Project to Project Development
For an organization, the rhythm of project to project transitions may include rituals such as kick-offs, code hand-offs, post-mortems. Teams may fragment or may move in toto from one assignment to the next. The smooth transition of individuals and teams is especially difficult because it often entails accurately predicting the end of one project, while the beginning of another often depends on the timelines or budget deadlines or product launches that need to be coordinated with another team in the same or a different organization. Often, when one project runs past its expected end-date, the transition period is especially difficult because over-allocated individuals may be put in the position of working 60-hour weeks to meet commitments to multiple projects. One individual split between two teams can also cause disruptions in sprint rituals because of scheduling conflicts and because of unavailability for consistent pairing on both teams. A long overlap between projects is certainly unsustainable.

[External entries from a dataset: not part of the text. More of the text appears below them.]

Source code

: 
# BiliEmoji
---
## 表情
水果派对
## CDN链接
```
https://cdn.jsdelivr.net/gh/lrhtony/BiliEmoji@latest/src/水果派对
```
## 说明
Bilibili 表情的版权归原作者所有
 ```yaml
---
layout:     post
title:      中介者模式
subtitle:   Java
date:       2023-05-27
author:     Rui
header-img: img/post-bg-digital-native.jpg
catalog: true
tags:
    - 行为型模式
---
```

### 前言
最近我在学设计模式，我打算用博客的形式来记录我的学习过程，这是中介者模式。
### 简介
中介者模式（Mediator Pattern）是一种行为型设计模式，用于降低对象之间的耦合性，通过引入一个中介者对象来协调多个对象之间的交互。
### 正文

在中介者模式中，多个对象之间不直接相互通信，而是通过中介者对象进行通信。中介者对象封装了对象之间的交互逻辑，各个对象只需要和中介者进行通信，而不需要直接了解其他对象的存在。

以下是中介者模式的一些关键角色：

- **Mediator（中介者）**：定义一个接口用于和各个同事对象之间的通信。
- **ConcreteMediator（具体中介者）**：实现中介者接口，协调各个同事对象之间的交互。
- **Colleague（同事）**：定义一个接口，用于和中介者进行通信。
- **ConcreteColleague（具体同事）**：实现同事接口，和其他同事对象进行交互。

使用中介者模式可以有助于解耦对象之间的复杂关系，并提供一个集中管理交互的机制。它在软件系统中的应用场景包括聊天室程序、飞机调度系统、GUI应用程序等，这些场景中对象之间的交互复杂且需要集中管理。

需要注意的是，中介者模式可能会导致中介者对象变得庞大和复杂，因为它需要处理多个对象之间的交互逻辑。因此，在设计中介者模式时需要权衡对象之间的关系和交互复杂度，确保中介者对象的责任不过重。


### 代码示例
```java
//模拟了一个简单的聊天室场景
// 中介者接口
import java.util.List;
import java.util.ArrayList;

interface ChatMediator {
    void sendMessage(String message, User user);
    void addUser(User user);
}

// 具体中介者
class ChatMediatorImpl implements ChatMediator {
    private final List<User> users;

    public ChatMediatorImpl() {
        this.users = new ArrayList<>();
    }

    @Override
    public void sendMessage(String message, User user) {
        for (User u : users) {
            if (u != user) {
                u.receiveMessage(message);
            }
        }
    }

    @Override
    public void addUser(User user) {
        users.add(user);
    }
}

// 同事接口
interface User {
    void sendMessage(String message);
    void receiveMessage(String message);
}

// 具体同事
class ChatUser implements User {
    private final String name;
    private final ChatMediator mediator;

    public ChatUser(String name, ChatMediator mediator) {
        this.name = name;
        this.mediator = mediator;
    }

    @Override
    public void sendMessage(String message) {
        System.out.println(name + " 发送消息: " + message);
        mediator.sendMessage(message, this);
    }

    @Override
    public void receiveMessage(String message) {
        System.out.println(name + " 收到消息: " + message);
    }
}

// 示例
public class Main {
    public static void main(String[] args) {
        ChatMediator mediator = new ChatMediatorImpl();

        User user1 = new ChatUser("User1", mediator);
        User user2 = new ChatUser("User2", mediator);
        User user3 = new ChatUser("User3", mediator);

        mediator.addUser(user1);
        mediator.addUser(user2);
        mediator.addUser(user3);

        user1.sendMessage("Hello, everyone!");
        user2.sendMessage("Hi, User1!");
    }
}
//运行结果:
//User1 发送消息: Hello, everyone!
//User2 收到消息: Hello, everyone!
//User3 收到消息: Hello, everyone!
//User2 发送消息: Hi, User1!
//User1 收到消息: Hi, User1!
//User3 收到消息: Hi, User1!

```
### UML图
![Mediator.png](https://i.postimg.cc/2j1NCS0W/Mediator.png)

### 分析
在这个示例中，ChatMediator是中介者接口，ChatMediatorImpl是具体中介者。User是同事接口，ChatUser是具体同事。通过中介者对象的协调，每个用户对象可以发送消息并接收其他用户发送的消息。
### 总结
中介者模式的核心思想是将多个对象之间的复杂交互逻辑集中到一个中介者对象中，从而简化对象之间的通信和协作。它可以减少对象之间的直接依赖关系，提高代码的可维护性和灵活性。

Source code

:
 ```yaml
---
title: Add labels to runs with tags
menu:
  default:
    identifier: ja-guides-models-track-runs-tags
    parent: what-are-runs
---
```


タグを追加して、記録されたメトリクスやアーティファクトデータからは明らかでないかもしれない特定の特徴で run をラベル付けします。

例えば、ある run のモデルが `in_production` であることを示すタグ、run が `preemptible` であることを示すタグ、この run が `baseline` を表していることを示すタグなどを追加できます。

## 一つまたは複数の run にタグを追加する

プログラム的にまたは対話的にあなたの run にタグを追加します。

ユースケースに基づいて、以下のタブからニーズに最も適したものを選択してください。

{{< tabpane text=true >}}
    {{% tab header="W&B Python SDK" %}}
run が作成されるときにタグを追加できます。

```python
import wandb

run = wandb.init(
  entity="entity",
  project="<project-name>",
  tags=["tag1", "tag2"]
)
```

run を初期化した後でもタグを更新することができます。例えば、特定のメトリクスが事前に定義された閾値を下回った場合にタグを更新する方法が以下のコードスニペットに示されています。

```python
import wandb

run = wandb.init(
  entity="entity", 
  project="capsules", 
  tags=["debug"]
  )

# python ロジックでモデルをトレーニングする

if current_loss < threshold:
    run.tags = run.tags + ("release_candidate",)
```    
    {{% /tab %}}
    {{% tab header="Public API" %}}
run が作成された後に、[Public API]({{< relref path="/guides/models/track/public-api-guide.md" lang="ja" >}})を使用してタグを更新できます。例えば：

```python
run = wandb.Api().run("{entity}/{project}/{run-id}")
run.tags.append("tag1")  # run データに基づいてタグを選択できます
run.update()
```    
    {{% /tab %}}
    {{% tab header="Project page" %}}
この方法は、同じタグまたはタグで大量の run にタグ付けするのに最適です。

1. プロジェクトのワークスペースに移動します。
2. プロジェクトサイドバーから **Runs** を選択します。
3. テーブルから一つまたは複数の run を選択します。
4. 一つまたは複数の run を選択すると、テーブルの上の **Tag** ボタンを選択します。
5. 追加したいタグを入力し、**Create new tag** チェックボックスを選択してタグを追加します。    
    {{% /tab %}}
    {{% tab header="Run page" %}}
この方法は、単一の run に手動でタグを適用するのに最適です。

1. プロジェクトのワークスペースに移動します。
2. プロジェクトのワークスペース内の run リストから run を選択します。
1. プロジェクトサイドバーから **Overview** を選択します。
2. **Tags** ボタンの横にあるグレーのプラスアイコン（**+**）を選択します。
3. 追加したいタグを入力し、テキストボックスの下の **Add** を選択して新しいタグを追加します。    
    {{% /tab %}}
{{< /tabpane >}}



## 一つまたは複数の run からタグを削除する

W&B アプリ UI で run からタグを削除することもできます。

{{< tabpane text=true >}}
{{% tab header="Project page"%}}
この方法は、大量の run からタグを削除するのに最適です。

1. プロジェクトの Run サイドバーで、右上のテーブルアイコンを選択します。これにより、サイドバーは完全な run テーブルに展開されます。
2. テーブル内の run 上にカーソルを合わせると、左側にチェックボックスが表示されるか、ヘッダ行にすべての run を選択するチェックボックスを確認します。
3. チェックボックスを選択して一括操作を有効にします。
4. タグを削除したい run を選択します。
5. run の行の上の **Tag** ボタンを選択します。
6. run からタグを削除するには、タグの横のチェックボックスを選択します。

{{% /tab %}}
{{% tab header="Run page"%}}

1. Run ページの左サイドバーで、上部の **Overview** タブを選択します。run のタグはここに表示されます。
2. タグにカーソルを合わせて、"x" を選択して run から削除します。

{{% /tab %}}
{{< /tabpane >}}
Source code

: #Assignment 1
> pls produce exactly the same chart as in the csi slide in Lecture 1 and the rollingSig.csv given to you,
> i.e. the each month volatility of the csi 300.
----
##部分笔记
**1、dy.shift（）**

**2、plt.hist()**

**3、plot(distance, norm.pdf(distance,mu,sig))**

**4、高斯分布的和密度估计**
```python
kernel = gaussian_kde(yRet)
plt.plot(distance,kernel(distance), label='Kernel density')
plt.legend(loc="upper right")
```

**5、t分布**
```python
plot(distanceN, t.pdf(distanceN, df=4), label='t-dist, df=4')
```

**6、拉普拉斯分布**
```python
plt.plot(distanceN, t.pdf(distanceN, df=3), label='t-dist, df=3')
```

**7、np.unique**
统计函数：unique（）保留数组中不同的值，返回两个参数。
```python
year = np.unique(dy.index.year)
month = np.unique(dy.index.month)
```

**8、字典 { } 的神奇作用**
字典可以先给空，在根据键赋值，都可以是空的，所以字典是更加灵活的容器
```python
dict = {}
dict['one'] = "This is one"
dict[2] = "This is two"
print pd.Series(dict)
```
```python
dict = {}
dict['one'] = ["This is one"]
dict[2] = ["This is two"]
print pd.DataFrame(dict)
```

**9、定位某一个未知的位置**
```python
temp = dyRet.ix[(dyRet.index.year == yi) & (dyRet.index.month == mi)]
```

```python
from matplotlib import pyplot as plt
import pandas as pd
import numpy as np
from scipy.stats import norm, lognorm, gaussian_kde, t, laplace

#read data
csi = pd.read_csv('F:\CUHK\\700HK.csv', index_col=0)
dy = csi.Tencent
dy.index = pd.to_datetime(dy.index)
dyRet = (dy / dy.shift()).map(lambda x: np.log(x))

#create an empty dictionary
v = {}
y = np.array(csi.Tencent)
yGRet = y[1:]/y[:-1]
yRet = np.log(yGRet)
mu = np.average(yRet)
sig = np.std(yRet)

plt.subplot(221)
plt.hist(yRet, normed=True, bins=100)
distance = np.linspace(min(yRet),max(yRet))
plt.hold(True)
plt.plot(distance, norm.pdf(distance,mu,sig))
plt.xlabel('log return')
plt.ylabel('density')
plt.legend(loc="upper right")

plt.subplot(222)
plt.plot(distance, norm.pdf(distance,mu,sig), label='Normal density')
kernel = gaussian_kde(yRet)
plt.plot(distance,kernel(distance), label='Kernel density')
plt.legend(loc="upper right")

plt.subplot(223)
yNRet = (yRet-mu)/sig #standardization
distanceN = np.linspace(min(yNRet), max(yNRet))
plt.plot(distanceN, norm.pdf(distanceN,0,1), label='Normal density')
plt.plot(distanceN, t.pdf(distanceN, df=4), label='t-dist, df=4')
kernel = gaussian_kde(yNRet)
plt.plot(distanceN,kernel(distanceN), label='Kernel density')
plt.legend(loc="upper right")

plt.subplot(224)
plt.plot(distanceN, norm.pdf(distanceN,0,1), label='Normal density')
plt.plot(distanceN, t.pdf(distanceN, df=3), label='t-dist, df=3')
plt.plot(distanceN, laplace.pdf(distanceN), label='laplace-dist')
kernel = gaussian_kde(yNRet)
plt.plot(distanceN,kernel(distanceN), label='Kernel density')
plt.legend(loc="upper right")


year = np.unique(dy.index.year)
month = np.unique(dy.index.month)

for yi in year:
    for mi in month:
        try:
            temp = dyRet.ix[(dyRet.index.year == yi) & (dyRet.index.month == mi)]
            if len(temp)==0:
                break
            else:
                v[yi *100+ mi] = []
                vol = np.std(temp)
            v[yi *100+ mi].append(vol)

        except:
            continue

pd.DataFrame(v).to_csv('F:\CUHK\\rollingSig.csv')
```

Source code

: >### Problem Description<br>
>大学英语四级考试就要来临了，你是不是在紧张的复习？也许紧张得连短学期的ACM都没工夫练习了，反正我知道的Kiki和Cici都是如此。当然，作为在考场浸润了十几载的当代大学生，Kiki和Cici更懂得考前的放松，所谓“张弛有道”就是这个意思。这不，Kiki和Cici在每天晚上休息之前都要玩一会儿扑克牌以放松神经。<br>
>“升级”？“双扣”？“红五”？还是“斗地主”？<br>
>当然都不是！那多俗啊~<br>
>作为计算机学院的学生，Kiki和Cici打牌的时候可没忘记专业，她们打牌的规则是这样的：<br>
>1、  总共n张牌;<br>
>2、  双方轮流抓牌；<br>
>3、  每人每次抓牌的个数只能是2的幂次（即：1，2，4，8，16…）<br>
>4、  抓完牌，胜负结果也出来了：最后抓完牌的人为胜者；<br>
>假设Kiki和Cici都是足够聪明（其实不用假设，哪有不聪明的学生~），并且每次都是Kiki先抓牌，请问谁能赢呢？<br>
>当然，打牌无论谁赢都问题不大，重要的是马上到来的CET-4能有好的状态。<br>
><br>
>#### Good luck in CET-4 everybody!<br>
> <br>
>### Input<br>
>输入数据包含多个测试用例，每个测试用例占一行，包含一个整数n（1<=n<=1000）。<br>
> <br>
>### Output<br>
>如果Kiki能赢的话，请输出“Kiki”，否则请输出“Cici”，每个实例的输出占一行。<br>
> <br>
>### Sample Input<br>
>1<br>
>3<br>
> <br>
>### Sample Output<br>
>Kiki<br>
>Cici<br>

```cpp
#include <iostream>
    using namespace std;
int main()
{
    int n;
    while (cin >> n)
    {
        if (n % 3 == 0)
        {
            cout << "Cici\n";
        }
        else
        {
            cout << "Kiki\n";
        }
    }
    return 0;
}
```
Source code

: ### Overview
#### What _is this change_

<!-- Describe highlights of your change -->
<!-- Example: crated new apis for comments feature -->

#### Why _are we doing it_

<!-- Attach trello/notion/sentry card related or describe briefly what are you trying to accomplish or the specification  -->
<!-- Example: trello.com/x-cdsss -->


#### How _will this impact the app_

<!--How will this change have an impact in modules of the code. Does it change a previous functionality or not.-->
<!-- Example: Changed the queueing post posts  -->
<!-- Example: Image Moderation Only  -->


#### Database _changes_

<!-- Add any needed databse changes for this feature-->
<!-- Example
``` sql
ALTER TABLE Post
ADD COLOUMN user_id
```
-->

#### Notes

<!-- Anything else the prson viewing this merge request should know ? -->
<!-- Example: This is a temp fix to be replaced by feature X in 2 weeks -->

The immediate dove-tailing of individuals from one project to the next, even despite some over-allocation, is a healthy sign. Inconsistent transitions with breaks of weeks between revenue-generating work, however, is unhealthy. The persistent lack of proper coordination of an individual's time can lead to a very insidious form of company-wide unsustainable pace. One particular example of this would be the feast-or-famine professional services company. New project work comes in waves. As a new wave arrives, there is a rush in one department to hire new developers with a specific skill set, rather than to double-up some developers temporarily or to transition developers from a starving part of the organization and re-train them. Self-organizing teams sometimes fail to see the bigger, company-wide picture and are only focused on the immediate success of individual projects. As the wave subsides, the sales pipeline looks sparse, so some developers are let go instead of transitioned onto established teams temporarily to help out, put on internal projects, or put into other roles (e.g., writing RFPs, going on sales calls) that have the potential to generate revenue. This cycle of hiring and laying-off is incredibly wasteful. The hiring process and the acclimation of any new employee to a company's culture and processes is very expensive. The lay-off process, as well, is expensive, and any number of lay-offs in a company for non-performance reasons erodes morale by generating fear, uncertainty and doubt, not necessarily about the quality of what is produced by the company, but about the position of the company in the marketplace.
The term
sustainable pace means more than just 40-hour work weeks. Maintaining a company-wide sustainable pace may require interruptions to the normal rhythms of day to day or sprint to sprint development. It may require individuals to work long days or weeks for some period of time. It may require that individuals leave their comfort zone by stepping into other roles and being re-trained. Mostly sustainable pace means knowing when to be flexible and when to rigidly follow ritual.